YOUR INSTRUCTIONS :: For this exercise, return all the data exactly as it stands.

SUPPLIED ENTRIES ::
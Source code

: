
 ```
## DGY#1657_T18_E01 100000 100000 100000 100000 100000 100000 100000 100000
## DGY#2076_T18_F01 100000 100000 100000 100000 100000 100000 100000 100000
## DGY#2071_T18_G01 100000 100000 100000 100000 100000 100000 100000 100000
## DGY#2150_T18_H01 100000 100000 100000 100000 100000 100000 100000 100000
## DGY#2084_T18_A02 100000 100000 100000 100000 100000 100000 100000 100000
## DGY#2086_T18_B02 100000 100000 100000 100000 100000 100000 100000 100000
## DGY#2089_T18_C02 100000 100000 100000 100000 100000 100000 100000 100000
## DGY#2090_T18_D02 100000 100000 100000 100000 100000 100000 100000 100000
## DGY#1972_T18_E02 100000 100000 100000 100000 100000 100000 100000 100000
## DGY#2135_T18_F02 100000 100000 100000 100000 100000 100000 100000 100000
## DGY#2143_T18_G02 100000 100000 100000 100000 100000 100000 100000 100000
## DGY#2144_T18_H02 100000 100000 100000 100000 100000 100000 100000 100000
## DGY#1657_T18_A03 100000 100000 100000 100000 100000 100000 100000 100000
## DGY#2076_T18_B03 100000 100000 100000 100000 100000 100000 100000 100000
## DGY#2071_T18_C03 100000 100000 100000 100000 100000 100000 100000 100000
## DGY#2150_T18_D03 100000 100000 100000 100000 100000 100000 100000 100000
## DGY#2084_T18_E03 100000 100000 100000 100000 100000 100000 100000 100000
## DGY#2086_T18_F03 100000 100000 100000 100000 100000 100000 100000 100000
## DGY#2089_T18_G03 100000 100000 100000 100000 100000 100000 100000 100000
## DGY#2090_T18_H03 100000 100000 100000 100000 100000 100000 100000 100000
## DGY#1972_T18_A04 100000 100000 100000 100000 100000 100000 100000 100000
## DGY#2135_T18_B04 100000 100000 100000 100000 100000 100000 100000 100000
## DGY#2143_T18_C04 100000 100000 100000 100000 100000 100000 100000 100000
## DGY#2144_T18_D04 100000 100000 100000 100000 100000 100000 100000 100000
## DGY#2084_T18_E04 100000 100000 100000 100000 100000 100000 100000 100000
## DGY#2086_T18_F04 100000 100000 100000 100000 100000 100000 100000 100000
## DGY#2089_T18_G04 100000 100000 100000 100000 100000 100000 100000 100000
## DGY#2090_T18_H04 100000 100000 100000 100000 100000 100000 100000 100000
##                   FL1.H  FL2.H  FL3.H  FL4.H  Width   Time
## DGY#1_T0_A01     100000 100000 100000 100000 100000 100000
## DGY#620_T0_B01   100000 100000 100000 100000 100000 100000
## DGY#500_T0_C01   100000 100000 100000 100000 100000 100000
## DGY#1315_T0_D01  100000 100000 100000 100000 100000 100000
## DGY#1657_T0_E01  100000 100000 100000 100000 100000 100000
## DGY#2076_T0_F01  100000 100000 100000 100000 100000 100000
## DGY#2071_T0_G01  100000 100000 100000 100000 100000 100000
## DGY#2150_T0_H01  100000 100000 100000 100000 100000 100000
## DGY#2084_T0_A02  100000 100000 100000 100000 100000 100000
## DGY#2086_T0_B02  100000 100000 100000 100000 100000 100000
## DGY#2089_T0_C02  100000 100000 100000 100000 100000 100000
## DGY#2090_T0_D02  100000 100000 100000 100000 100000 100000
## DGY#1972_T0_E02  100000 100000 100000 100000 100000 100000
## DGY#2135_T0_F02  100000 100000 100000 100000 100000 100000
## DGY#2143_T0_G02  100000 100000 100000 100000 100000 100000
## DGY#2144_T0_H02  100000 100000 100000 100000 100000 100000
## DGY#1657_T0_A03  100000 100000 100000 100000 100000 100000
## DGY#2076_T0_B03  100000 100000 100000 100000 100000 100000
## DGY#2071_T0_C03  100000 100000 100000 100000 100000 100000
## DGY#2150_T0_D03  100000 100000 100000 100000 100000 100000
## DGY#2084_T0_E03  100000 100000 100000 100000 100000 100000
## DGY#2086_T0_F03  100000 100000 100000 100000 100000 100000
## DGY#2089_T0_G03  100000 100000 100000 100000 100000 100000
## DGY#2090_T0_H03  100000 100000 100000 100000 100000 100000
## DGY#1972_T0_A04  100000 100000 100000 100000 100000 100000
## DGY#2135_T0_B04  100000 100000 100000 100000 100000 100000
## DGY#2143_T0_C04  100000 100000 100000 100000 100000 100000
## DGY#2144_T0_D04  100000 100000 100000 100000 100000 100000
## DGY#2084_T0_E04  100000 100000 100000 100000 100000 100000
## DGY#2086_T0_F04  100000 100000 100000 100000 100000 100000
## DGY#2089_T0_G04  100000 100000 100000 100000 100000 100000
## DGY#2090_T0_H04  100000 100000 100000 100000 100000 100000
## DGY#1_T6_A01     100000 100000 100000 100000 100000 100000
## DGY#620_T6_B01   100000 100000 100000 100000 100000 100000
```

RESULT OF THE EXERCISE ::
Source code

:
 ```
## DGY#1657_T18_E01 100000 100000 100000 100000 100000 100000 100000 100000
## DGY#2076_T18_F01 100000 100000 100000 100000 100000 100000 100000 100000
## DGY#2071_T18_G01 100000 100000 100000 100000 100000 100000 100000 100000
## DGY#2150_T18_H01 100000 100000 100000 100000 100000 100000 100000 100000
## DGY#2084_T18_A02 100000 100000 100000 100000 100000 100000 100000 100000
## DGY#2086_T18_B02 100000 100000 100000 100000 100000 100000 100000 100000
## DGY#2089_T18_C02 100000 100000 100000 100000 100000 100000 100000 100000
## DGY#2090_T18_D02 100000 100000 100000 100000 100000 100000 100000 100000
## DGY#1972_T18_E02 100000 100000 100000 100000 100000 100000 100000 100000
## DGY#2135_T18_F02 100000 100000 100000 100000 100000 100000 100000 100000
## DGY#2143_T18_G02 100000 100000 100000 100000 100000 100000 100000 100000
## DGY#2144_T18_H02 100000 100000 100000 100000 100000 100000 100000 100000
## DGY#1657_T18_A03 100000 100000 100000 100000 100000 100000 100000 100000
## DGY#2076_T18_B03 100000 100000 100000 100000 100000 100000 100000 100000
## DGY#2071_T18_C03 100000 100000 100000 100000 100000 100000 100000 100000
## DGY#2150_T18_D03 100000 100000 100000 100000 100000 100000 100000 100000
## DGY#2084_T18_E03 100000 100000 100000 100000 100000 100000 100000 100000
## DGY#2086_T18_F03 100000 100000 100000 100000 100000 100000 100000 100000
## DGY#2089_T18_G03 100000 100000 100000 100000 100000 100000 100000 100000
## DGY#2090_T18_H03 100000 100000 100000 100000 100000 100000 100000 100000
## DGY#1972_T18_A04 100000 100000 100000 100000 100000 100000 100000 100000
## DGY#2135_T18_B04 100000 100000 100000 100000 100000 100000 100000 100000
## DGY#2143_T18_C04 100000 100000 100000 100000 100000 100000 100000 100000
## DGY#2144_T18_D04 100000 100000 100000 100000 100000 100000 100000 100000
## DGY#2084_T18_E04 100000 100000 100000 100000 100000 100000 100000 100000
## DGY#2086_T18_F04 100000 100000 100000 100000 100000 100000 100000 100000
## DGY#2089_T18_G04 100000 100000 100000 100000 100000 100000 100000 100000
## DGY#2090_T18_H04 100000 100000 100000 100000 100000 100000 100000 100000
##                   FL1.H  FL2.H  FL3.H  FL4.H  Width   Time
## DGY#1_T0_A01     100000 100000 100000 100000 100000 100000
## DGY#620_T0_B01   100000 100000 100000 100000 100000 100000
## DGY#500_T0_C01   100000 100000 100000 100000 100000 100000
## DGY#1315_T0_D01  100000 100000 100000 100000 100000 100000
## DGY#1657_T0_E01  100000 100000 100000 100000 100000 100000
## DGY#2076_T0_F01  100000 100000 100000 100000 100000 100000
## DGY#2071_T0_G01  100000 100000 100000 100000 100000 100000
## DGY#2150_T0_H01  100000 100000 100000 100000 100000 100000
## DGY#2084_T0_A02  100000 100000 100000 100000 100000 100000
## DGY#2086_T0_B02  100000 100000 100000 100000 100000 100000
## DGY#2089_T0_C02  100000 100000 100000 100000 100000 100000
## DGY#2090_T0_D02  100000 100000 100000 100000 100000 100000
## DGY#1972_T0_E02  100000 100000 100000 100000 100000 100000
## DGY#2135_T0_F02  100000 100000 100000 100000 100000 100000
## DGY#2143_T0_G02  100000 100000 100000 100000 100000 100000
## DGY#2144_T0_H02  100000 100000 100000 100000 100000 100000
## DGY#1657_T0_A03  100000 100000 100000 100000 100000 100000
## DGY#2076_T0_B03  100000 100000 100000 100000 100000 100000
## DGY#2071_T0_C03  100000 100000 100000 100000 100000 100000
## DGY#2150_T0_D03  100000 100000 100000 100000 100000 100000
## DGY#2084_T0_E03  100000 100000 100000 100000 100000 100000
## DGY#2086_T0_F03  100000 100000 100000 100000 100000 100000
## DGY#2089_T0_G03  100000 100000 100000 100000 100000 100000
## DGY#2090_T0_H03  100000 100000 100000 100000 100000 100000
## DGY#1972_T0_A04  100000 100000 100000 100000 100000 100000
## DGY#2135_T0_B04  100000 100000 100000 100000 100000 100000
## DGY#2143_T0_C04  100000 100000 100000 100000 100000 100000
## DGY#2144_T0_D04  100000 100000 100000 100000 100000 100000
## DGY#2084_T0_E04  100000 100000 100000 100000 100000 100000
## DGY#2086_T0_F04  100000 100000 100000 100000 100000 100000
## DGY#2089_T0_G04  100000 100000 100000 100000 100000 100000
## DGY#2090_T0_H04  100000 100000 100000 100000 100000 100000
## DGY#1_T6_A01     100000 100000 100000 100000 100000 100000
## DGY#620_T6_B01   100000 100000 100000 100000 100000 100000
```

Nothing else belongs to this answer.